- [RECORDS FOR THIS TASK]:
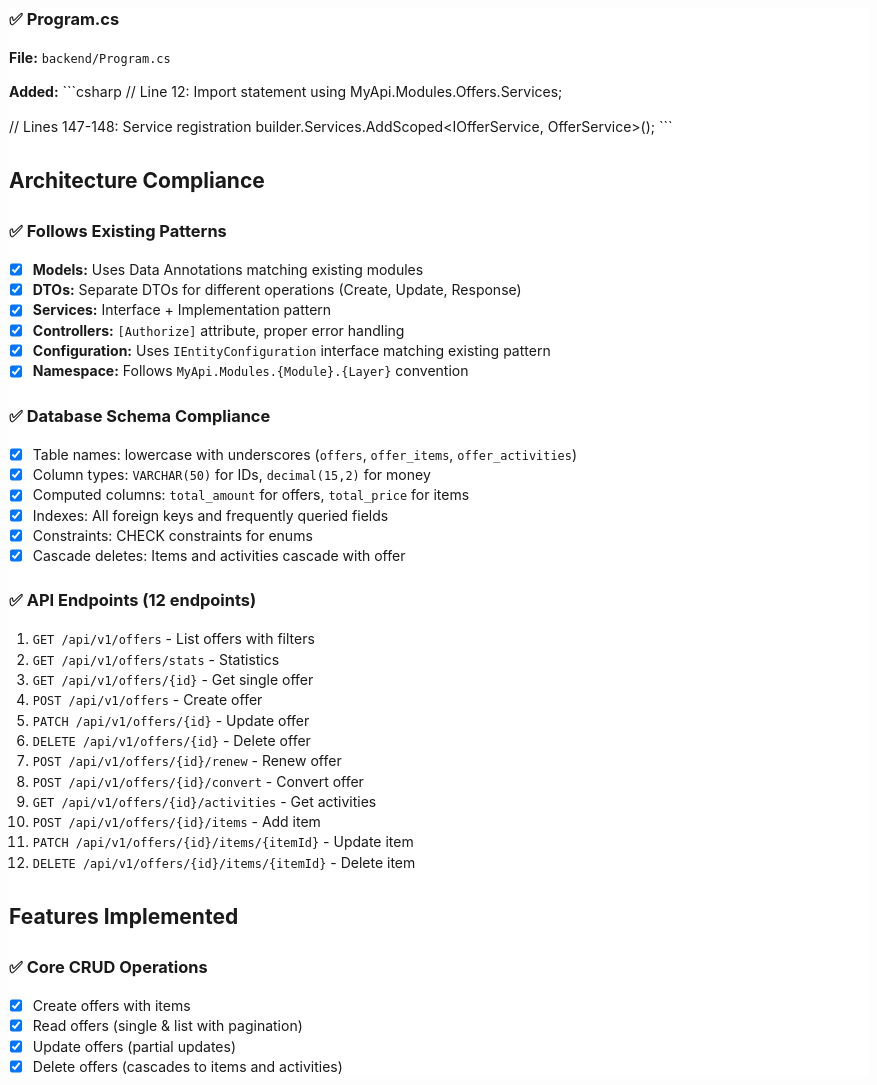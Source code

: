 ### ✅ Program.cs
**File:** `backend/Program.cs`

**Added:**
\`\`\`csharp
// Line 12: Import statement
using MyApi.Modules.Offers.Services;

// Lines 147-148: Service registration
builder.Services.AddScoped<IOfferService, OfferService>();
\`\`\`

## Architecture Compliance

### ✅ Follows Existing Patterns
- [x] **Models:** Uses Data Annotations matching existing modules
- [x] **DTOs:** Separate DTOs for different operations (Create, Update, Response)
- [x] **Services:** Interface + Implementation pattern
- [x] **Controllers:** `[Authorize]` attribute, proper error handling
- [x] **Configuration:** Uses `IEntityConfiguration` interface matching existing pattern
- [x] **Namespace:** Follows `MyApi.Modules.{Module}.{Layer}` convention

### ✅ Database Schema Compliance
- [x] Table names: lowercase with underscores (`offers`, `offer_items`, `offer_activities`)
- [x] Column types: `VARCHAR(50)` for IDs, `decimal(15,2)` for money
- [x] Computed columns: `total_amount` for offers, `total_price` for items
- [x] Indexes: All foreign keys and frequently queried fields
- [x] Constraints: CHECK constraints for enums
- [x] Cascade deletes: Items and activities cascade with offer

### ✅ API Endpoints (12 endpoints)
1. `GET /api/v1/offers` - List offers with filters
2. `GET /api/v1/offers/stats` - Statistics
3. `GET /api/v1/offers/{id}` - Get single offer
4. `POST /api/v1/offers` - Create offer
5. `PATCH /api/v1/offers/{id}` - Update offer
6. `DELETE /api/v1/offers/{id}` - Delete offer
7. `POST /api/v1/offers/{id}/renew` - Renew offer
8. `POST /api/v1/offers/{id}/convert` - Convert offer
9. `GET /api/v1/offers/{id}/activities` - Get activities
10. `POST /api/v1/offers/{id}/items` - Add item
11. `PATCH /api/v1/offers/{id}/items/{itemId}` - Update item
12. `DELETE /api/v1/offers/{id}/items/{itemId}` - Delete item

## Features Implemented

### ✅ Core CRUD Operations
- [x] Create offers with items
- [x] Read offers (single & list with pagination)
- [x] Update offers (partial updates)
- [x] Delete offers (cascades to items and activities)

* * *

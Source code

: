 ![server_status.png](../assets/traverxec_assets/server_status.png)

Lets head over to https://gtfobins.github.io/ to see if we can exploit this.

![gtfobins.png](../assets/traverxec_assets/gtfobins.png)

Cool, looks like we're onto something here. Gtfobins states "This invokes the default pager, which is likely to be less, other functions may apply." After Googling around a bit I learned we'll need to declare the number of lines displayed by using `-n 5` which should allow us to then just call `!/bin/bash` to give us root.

...

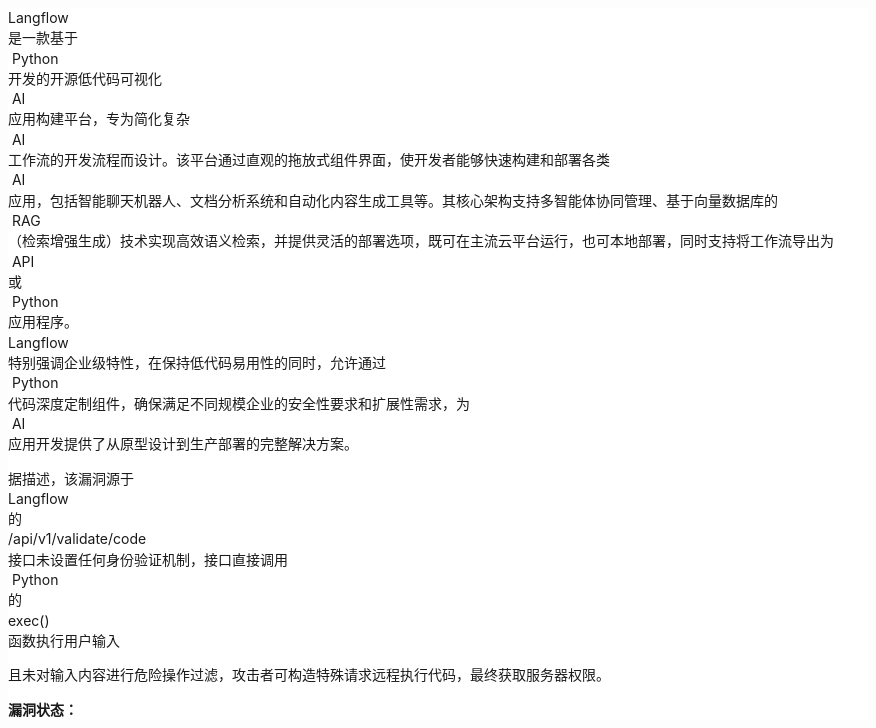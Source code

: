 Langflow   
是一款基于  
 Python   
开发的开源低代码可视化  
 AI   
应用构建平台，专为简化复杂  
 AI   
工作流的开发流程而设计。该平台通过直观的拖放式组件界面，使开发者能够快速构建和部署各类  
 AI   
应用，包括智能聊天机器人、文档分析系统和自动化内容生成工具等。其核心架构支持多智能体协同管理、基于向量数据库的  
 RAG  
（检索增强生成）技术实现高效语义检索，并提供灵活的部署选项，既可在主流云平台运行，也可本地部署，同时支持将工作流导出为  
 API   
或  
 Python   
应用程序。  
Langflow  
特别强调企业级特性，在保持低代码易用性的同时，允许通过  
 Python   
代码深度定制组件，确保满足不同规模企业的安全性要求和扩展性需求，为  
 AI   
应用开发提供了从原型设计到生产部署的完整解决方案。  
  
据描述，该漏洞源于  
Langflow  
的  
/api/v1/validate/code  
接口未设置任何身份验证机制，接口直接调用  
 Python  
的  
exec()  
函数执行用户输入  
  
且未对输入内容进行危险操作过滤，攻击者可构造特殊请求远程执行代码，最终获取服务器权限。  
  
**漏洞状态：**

- [WHAT TO PRODUCE]:
Show every line of the listing in which the string "using" can be found.

- [WRITTEN ANSWER]:
using MyApi.Modules.Offers.Services;
Cool, looks like we're onto something here. Gtfobins states "This invokes the default pager, which is likely to be less, other functions may apply." After Googling around a bit I learned we'll need to declare the number of lines displayed by using `-n 5` which should allow us to then just call `!/bin/bash` to give us root.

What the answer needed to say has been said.